Ao se concentrar nas inúmeras formas de articulação entre os processos de glamourização e criminalização do gênero, Danilo acaba encontrando um elemento estrutural importante do racismo brasileiro. No caso, um exemplo nada original do velho processo brasileiro de racialização, instituído desde antes da abolição: formas culturais negras progressivamente absorvidas enquanto nacionais; corpos negros violentamente excluídos da festa. Cultura negra nacional, corpo negro marginal – fórmula elementar do racismo brasileiro.

Assumindo uma perspectiva crítica à criminologia tradicional, o livro atua como uma espécie de mediador de conflitos entre o funk e poder público, ouvindo com atenção os diversos argumentos conflitantes, analisando pacientemente suas motivações e assumindo um ponto de vista que aposta (utopicamente?) na possibilidade de resolução dos impasses entre corpos negros e Estado antidemocrático.
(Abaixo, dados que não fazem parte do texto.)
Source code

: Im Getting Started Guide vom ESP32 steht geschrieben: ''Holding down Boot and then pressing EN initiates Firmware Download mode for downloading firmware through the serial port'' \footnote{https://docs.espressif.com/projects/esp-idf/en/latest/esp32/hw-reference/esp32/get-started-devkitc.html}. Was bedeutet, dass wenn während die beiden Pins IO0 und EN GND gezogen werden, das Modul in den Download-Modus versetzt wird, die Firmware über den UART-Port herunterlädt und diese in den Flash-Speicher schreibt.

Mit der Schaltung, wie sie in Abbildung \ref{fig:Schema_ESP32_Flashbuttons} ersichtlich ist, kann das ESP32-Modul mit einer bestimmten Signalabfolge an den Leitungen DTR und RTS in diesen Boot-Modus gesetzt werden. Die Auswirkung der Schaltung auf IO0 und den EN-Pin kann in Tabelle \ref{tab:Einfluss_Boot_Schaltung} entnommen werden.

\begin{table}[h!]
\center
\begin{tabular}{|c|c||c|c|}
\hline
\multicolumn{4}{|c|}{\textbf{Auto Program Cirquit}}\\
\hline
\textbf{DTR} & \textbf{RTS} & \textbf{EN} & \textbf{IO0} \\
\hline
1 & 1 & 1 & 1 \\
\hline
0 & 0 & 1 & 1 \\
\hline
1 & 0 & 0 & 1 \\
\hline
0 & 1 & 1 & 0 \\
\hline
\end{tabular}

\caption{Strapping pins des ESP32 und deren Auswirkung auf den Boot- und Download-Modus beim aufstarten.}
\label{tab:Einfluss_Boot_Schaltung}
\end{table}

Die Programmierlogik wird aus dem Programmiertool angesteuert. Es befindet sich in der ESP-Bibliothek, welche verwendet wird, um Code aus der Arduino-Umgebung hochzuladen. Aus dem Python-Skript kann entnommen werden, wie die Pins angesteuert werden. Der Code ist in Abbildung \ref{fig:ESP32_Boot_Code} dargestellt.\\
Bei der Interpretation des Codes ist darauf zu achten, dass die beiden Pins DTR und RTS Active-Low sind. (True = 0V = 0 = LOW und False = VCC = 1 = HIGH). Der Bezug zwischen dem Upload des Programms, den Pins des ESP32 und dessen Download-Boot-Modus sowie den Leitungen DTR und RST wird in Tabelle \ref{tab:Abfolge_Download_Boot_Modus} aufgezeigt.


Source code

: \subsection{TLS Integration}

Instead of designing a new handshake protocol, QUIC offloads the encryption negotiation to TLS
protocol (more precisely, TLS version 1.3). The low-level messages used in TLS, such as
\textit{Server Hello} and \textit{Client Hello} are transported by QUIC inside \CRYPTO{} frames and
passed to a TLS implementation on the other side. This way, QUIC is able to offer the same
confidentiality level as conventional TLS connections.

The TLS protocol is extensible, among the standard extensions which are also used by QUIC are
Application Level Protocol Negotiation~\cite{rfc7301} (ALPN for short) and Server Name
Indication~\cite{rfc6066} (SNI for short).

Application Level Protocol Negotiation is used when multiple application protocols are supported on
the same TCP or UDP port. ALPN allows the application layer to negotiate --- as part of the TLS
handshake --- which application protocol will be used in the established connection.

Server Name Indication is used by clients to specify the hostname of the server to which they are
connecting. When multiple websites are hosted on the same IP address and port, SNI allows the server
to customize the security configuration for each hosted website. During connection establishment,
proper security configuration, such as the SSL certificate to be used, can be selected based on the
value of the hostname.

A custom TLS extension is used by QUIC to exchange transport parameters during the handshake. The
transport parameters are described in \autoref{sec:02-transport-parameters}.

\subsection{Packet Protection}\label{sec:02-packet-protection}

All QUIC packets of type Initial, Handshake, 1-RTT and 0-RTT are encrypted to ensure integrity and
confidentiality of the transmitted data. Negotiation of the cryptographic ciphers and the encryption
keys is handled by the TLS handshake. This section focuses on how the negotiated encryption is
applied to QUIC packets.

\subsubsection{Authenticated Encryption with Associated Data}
O resultado, dos mais interessantes, é particularmente feliz, sobretudo quando escapa aos bem conhecidos binarismos em que frequentemente recaem as discussões envolvendo cultura e periferia.

Assim, se o livro se dispõe a “defender” o funk contra suas principais acusações – apologia ao crime, associação com o tráfico de drogas, valorização da pedofilia e machismo – apresentando inúmeras evidências que deitam por terra tais argumentos, também não deixa de apresentar críticas mais “legítimas”, tais como a atuação controversa de MC’s menores de idade no funk “putaria”, ou as reclamações por parte de moradores de periferia em relação aos bailes e seus excessos. Sem jamais perder de vista, contudo, a forma com que tais críticas são frequentemente mobilizadas para justificar a repressão violenta e indiscriminada aos bailes, ou as condenações generalizadas ao gênero como um todo.
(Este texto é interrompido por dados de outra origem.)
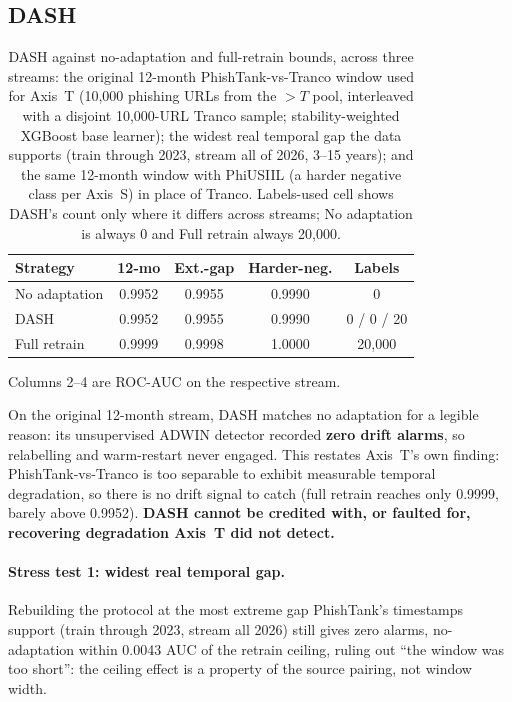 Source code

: \documentclass[conference]{IEEEtran}
\begin{document}
\subsection{DASH}

\begin{table}[t]
\caption{DASH against no-adaptation and full-retrain bounds, across
three streams: the original 12-month PhishTank-vs-Tranco window used for
Axis~T (10{,}000 phishing URLs from the $>T$ pool, interleaved with a
disjoint 10{,}000-URL Tranco sample; stability-weighted XGBoost base
learner); the widest real temporal gap the data supports (train through
2023, stream all of 2026, 3--15 years); and the same 12-month window with PhiUSIIL (a harder negative class per
Axis~S) in place of Tranco.
Labels-used cell shows DASH's count only where it differs across
streams; No adaptation is always 0 and Full retrain always 20{,}000.}
\label{tab:dash}
\centering\scriptsize
\setlength{\tabcolsep}{2.5pt}
\begin{tabular}{@{}lcccc@{}}
\toprule
\textbf{Strategy} & \textbf{12-mo} & \textbf{Ext.-gap} & \textbf{Harder-neg.} & \textbf{Labels}\\
\midrule
No adaptation & 0.9952 & 0.9955 & 0.9990 & 0\\
DASH          & 0.9952 & 0.9955 & 0.9990 & 0 / 0 / 20\\
Full retrain  & 0.9999 & 0.9998 & 1.0000 & 20{,}000\\
\bottomrule
\end{tabular}
\vspace{2pt}
\raggedright\scriptsize
Columns 2--4 are ROC-AUC on the respective stream.
\end{table}

On the original 12-month stream, DASH matches no adaptation for a
legible reason: its unsupervised ADWIN detector recorded \textbf{zero
drift alarms}, so relabelling and warm-restart never engaged. This restates Axis~T's own
finding: PhishTank-vs-Tranco is too separable to
exhibit measurable temporal degradation, so there is no drift signal to
catch (full retrain reaches only 0.9999, barely above 0.9952).
\textbf{DASH cannot be credited with, or faulted for, recovering
degradation Axis~T did not detect.}

\paragraph{Stress test 1: widest real temporal gap.} Rebuilding the
protocol at the most extreme gap PhishTank's timestamps support (train
through 2023, stream all 2026) still gives zero alarms, no-adaptation within 0.0043 AUC of the retrain ceiling, ruling out ``the
window was too short'': the ceiling effect is a property of the source pairing, not
window width.
\end{document}
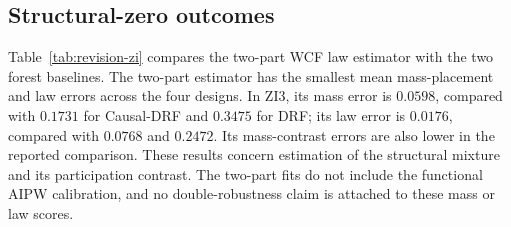 

\subsection{Structural-zero outcomes}

Table~\ref{tab:revision-zi} compares the two-part WCF law estimator with the two forest baselines. The two-part estimator has the smallest mean mass-placement and law errors across the four designs. In ZI3, its mass error is $0.0598$, compared with $0.1731$ for Causal-DRF and $0.3475$ for DRF; its law error is $0.0176$, compared with $0.0768$ and $0.2472$. Its mass-contrast errors are also lower in the reported comparison. These results concern estimation of the structural mixture and its participation contrast. The two-part fits do not include the functional AIPW calibration, and no double-robustness claim is attached to these mass or law scores.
Em momentos mais pontuais, os esforços do livro para não deixar de fora nenhuma das vozes envolvidas no confronto pode parecer ao leitor não especializado algo cansativo. Tal opção, entretanto, cumpre bem a função de construção minuciosa de um “caso jurídico”. Já em outros momentos, mais delicados, tal modelo parece deixar escapar um esforço de síntese dialética entre elementos que são contraditórios apenas na superfície – como a própria relação de complementariedade entre glamourização e criminalização das culturas periféricas, base mesma do modelo de racismo à brasileira.
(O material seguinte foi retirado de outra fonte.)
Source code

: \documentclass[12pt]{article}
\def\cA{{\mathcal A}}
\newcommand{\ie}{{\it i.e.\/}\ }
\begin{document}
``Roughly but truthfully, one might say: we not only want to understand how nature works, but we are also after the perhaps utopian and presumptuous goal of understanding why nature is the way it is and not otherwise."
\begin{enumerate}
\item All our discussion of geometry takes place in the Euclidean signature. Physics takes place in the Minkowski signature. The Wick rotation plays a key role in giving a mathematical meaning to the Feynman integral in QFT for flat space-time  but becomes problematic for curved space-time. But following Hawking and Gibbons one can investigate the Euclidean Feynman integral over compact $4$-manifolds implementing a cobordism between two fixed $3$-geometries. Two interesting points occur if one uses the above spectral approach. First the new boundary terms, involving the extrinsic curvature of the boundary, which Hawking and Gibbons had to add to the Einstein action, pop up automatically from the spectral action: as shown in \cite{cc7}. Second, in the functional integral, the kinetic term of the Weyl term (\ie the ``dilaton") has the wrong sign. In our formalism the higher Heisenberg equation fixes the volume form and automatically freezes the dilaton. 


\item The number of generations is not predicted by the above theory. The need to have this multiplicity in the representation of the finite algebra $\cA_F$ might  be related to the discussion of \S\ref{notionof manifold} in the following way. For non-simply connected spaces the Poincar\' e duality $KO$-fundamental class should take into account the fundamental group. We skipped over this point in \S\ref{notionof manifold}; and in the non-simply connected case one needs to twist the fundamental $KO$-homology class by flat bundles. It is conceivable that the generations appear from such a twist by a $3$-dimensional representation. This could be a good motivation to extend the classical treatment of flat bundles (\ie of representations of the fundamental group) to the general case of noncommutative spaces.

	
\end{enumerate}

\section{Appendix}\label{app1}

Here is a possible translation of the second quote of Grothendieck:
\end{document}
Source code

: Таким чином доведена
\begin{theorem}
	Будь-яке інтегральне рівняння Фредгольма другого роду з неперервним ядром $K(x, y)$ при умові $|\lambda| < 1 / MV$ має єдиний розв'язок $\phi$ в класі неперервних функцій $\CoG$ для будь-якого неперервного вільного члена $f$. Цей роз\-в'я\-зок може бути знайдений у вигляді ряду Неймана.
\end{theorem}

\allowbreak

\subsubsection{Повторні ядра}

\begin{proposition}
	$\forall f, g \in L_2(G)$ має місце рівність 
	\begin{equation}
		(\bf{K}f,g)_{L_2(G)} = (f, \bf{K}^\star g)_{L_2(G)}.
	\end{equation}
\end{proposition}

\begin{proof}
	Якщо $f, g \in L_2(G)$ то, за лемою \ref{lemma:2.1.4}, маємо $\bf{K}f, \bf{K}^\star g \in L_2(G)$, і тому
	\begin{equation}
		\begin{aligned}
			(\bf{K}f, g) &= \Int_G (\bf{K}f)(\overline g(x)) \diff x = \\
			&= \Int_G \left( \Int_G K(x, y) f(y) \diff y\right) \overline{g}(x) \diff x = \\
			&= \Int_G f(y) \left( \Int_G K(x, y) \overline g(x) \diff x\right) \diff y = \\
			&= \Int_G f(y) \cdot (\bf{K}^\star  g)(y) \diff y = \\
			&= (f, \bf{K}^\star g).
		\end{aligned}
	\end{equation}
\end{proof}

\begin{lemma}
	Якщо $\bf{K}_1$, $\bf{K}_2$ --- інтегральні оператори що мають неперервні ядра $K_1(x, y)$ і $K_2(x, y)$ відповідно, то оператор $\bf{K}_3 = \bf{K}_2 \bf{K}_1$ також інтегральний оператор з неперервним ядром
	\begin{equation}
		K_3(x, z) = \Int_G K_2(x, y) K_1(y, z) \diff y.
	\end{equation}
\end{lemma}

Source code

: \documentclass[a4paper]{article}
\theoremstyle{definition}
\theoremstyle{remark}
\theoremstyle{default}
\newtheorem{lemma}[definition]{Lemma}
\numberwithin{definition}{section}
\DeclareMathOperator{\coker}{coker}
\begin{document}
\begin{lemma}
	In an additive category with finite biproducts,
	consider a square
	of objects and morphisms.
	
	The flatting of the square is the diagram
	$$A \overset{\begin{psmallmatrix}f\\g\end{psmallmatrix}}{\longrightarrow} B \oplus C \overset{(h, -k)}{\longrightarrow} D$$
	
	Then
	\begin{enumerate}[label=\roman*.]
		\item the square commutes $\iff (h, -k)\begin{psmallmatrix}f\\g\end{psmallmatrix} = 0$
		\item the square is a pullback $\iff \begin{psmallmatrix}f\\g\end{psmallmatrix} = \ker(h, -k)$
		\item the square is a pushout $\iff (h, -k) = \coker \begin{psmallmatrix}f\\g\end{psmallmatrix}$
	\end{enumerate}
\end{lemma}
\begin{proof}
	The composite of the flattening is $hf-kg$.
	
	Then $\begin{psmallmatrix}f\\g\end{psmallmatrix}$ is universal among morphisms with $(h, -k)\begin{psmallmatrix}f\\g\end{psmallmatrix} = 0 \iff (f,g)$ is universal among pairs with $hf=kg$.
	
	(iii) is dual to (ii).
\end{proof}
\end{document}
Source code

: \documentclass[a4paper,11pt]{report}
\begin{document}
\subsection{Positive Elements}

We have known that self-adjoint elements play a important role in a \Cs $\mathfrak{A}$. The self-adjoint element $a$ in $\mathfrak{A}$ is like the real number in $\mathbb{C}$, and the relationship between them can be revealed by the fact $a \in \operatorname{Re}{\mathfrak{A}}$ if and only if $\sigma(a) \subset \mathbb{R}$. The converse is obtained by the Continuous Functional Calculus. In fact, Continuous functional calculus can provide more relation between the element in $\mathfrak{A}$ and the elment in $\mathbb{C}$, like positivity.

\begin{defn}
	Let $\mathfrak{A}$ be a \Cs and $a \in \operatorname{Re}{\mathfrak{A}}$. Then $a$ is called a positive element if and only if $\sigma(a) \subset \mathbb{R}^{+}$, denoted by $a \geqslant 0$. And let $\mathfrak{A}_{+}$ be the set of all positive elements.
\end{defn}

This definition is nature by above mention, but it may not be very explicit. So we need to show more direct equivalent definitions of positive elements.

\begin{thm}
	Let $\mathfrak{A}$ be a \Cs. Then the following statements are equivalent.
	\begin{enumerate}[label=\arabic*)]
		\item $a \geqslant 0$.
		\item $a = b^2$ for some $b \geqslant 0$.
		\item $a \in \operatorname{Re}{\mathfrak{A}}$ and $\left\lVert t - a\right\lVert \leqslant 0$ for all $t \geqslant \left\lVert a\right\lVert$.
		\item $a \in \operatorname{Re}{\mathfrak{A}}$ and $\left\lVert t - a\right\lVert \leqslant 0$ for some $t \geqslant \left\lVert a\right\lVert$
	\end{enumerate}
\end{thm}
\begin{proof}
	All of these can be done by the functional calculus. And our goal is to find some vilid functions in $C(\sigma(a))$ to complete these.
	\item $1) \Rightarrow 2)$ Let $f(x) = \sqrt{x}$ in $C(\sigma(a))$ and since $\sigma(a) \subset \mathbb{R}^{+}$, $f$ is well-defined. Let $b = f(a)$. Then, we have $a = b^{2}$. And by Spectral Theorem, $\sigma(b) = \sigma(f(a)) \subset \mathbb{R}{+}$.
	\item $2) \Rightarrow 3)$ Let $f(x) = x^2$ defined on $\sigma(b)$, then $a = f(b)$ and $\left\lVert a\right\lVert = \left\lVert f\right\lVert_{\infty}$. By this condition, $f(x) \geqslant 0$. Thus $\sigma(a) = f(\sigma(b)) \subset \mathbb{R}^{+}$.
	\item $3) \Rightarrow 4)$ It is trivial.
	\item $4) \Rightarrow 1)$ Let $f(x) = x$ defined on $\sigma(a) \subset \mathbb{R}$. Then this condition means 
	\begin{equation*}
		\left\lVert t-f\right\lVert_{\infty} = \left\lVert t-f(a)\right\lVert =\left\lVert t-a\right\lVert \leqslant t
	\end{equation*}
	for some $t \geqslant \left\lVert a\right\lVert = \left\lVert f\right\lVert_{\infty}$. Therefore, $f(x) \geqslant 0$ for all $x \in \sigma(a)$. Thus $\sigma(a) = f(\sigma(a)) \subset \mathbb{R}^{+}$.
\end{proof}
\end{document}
Por vezes, a busca por explorar o máximo de complexidade das relações acaba por deixar de lado uma compreensão mais sistêmica do todo. Quando afirma, por exemplo, que no ano de 2020 o governador de São Paulo João Dória apresentou uma “postura contraditória” em relação ao funk, prometendo mobilizar a Polícia Militar para proibir a realização de bailes funk e parabenizando MC Fioti pela versão funk de sua música pró-vacina, o livro deixa passar o fato de que existe uma mesma base higienista a articular as duas atitudes, contraditórias, portanto, apenas em aparência: a celebração de um funk higienizado, pró-sistema e, de preferência, branco, de um lado; e a criminalização dos bailes de periferia, de outro.

De todo modo, tais momentos de em nada prejudicam a clareza no desenvolvimento dos  argumentos principais da obra, e o leitor sai convencido de que as relações entre o funk e o poder público são muito mais complexas do que a simples recusa incondicional; de que o punitivismo é uma estratégia fadada ao fracasso (e, por isso mesmo, adotada à exaustão); de que o modo de (r)existência cultural periférica é marcado por uma série de ambiguidades que formam uma espécie de modelo subversivo de adesão; e de que o funk talvez seja o gênero contemporâneo com maior capacidade em captar esteticamente as principais contradições do país, sobretudo as que se deseja ocultar.

No fim das contas, sobressai-se o principal mérito do livro: a coragem necessária para encarar de frente as contradições do funk e do sistema jurídico brasileiro, cujo saldo – marcadamente violento – diz respeito a todos nós.